When you find the line with "### Part 3 : Experiment" among the records below, reproduce it and each line after it exactly, ending with the line with "### 1. Liu J, Pearlson".
== RECORDS FOR THE TASK ==
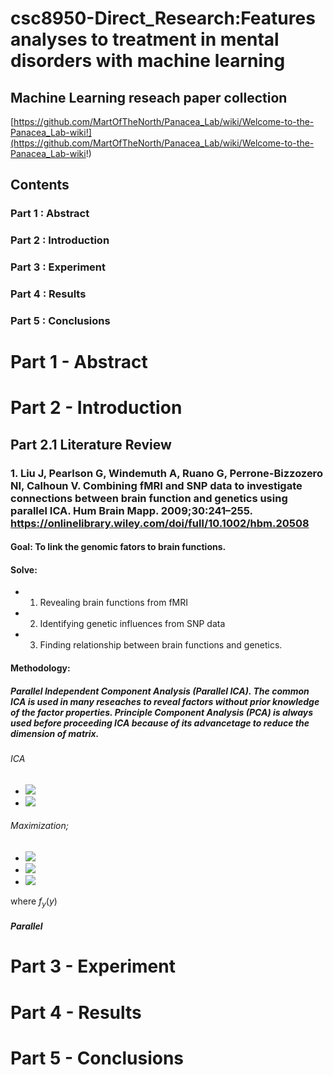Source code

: # csc8950-Direct_Research:Features analyses to treatment in mental disorders with machine learning


## Machine Learning reseach paper collection
[https://github.com/MartOfTheNorth/Panacea_Lab/wiki/Welcome-to-the-Panacea_Lab-wiki!](https://github.com/MartOfTheNorth/Panacea_Lab/wiki/Welcome-to-the-Panacea_Lab-wiki!)

## Contents
### Part 1 : Abstract       
### Part 2 : Introduction
### Part 3 : Experiment     
### Part 4 : Results
### Part 5 : Conclusions

# Part 1 - Abstract



# Part 2 - Introduction


## Part 2.1 Literature Review
### 1. Liu J, Pearlson G, Windemuth A, Ruano G, Perrone-Bizzozero NI, Calhoun V. Combining fMRI and SNP data to investigate connections between brain function and genetics using parallel ICA. Hum Brain Mapp. 2009;30:241–255. https://onlinelibrary.wiley.com/doi/full/10.1002/hbm.20508

#### Goal: To link the genomic fators to brain functions.
#### Solve: 
- 1) Revealing brain functions from fMRI
- 2) Identifying genetic influences from SNP data
- 3) Finding relationship between brain functions and genetics.
#### Methodology: 
##### Parallel Independent Component Analysis (Parallel ICA). The common ICA is used in many reseaches to reveal factors without prior knowledge of the factor properties. Principle Component Analysis (PCA) is always used before proceeding ICA because of its advancetage to reduce the dimension of matrix.
###### ICA
- <img src="http://latex.codecogs.com/gif.latex?X=A$\cdot$S; Z=W\cdotX;" border="0" />
- <img src="http://latex.codecogs.com/gif.latex?If  W=A^{-1}, then Z=S;" border="0" />
###### Maximization;
- <img src="http://latex.codecogs.com/gif.latex?max\{H(Y)\}=-E[\ln{f_y}(Y)];" border="0" />
- <img src="http://latex.codecogs.com/gif.latex?Y=\frac{1}{1+e^{-U}}," border="0" />
- <img src="http://latex.codecogs.com/gif.latex?U=W$\cdot$X+W_0" border="0" />
where $f_y(y)$
##### Parallel 

# Part 3 - Experiment

# Part 4 - Results

# Part 5 - Conclusions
===
RESPONSE TO THE TASK:
### Part 3 : Experiment     
### Part 4 : Results
### Part 5 : Conclusions

# Part 1 - Abstract



# Part 2 - Introduction


## Part 2.1 Literature Review
### 1. Liu J, Pearlson G, Windemuth A, Ruano G, Perrone-Bizzozero NI, Calhoun V. Combining fMRI and SNP data to investigate connections between brain function and genetics using parallel ICA. Hum Brain Mapp. 2009;30:241–255. https://onlinelibrary.wiley.com/doi/full/10.1002/hbm.20508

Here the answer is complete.